**Description of the task**
Please set out each line below exactly as it stands, without the images.

**Extracted data**
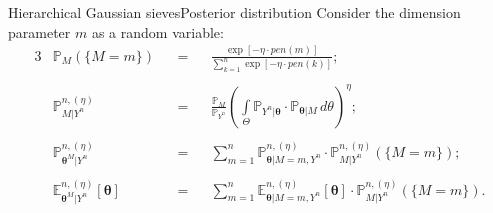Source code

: \documentclass[10pt]{beamer}
\begin{document}
\begin{frame}{Hierarchical Gaussian sieves}{Posterior distribution}
Consider the dimension parameter $m$ as a random variable:
\begin{alignat*}{3}
&\mathbb{P}_{M}(\{M = m\}) &&=&& \frac{\exp[-\eta \cdot pen(m)]}{\sum\limits_{k=1}^{n}\exp[-\eta \cdot pen(k)]};\\
& && &&\\
&\mathbb{P}_{M \vert Y^{n}}^{n, (\eta)} &&=&& \frac{\mathbb{P}_{M}}{\mathbb{P}_{Y^{n}}} \left(\int\limits_{\Theta} \mathbb{P}_{Y^{n} \vert \boldsymbol{\theta}} \cdot \mathbb{P}_{\boldsymbol{\theta} \vert M} \,d\theta\right)^{\eta};\\
& && &&\\
&\mathbb{P}_{\boldsymbol{\theta}^{M} \vert Y^{n}}^{n, (\eta)} &&=&& \sum\limits_{m = 1}^{n} \mathbb{P}_{\boldsymbol{\theta} \vert M = m, Y^{n}}^{n, (\eta)} \cdot \mathbb{P}_{M \vert Y^{n}}^{n, (\eta)}(\{M = m\});\\
& && &&\\
&\mathbb{E}_{\boldsymbol{\theta}^{M} \vert Y^{n}}^{n, (\eta)}[\boldsymbol{\theta}] &&=&& \sum\limits_{m = 1}^{n} \mathbb{E}_{\boldsymbol{\theta} \vert M = m, Y^{n}}^{n, (\eta)}[\boldsymbol{\theta}] \cdot \mathbb{P}_{M \vert Y^{n}}^{n, (\eta)}(\{M = m\}).
\end{alignat*}
\end{frame}
\end{document}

**Task response**
Source code

: \documentclass[10pt]{beamer}
\begin{document}
\begin{frame}{Hierarchical Gaussian sieves}{Posterior distribution}
Consider the dimension parameter $m$ as a random variable:
\begin{alignat*}{3}
&\mathbb{P}_{M}(\{M = m\}) &&=&& \frac{\exp[-\eta \cdot pen(m)]}{\sum\limits_{k=1}^{n}\exp[-\eta \cdot pen(k)]};\\
& && &&\\
&\mathbb{P}_{M \vert Y^{n}}^{n, (\eta)} &&=&& \frac{\mathbb{P}_{M}}{\mathbb{P}_{Y^{n}}} \left(\int\limits_{\Theta} \mathbb{P}_{Y^{n} \vert \boldsymbol{\theta}} \cdot \mathbb{P}_{\boldsymbol{\theta} \vert M} \,d\theta\right)^{\eta};\\
& && &&\\
&\mathbb{P}_{\boldsymbol{\theta}^{M} \vert Y^{n}}^{n, (\eta)} &&=&& \sum\limits_{m = 1}^{n} \mathbb{P}_{\boldsymbol{\theta} \vert M = m, Y^{n}}^{n, (\eta)} \cdot \mathbb{P}_{M \vert Y^{n}}^{n, (\eta)}(\{M = m\});\\
& && &&\\
&\mathbb{E}_{\boldsymbol{\theta}^{M} \vert Y^{n}}^{n, (\eta)}[\boldsymbol{\theta}] &&=&& \sum\limits_{m = 1}^{n} \mathbb{E}_{\boldsymbol{\theta} \vert M = m, Y^{n}}^{n, (\eta)}[\boldsymbol{\theta}] \cdot \mathbb{P}_{M \vert Y^{n}}^{n, (\eta)}(\{M = m\}).
\end{alignat*}
\end{frame}
\end{document}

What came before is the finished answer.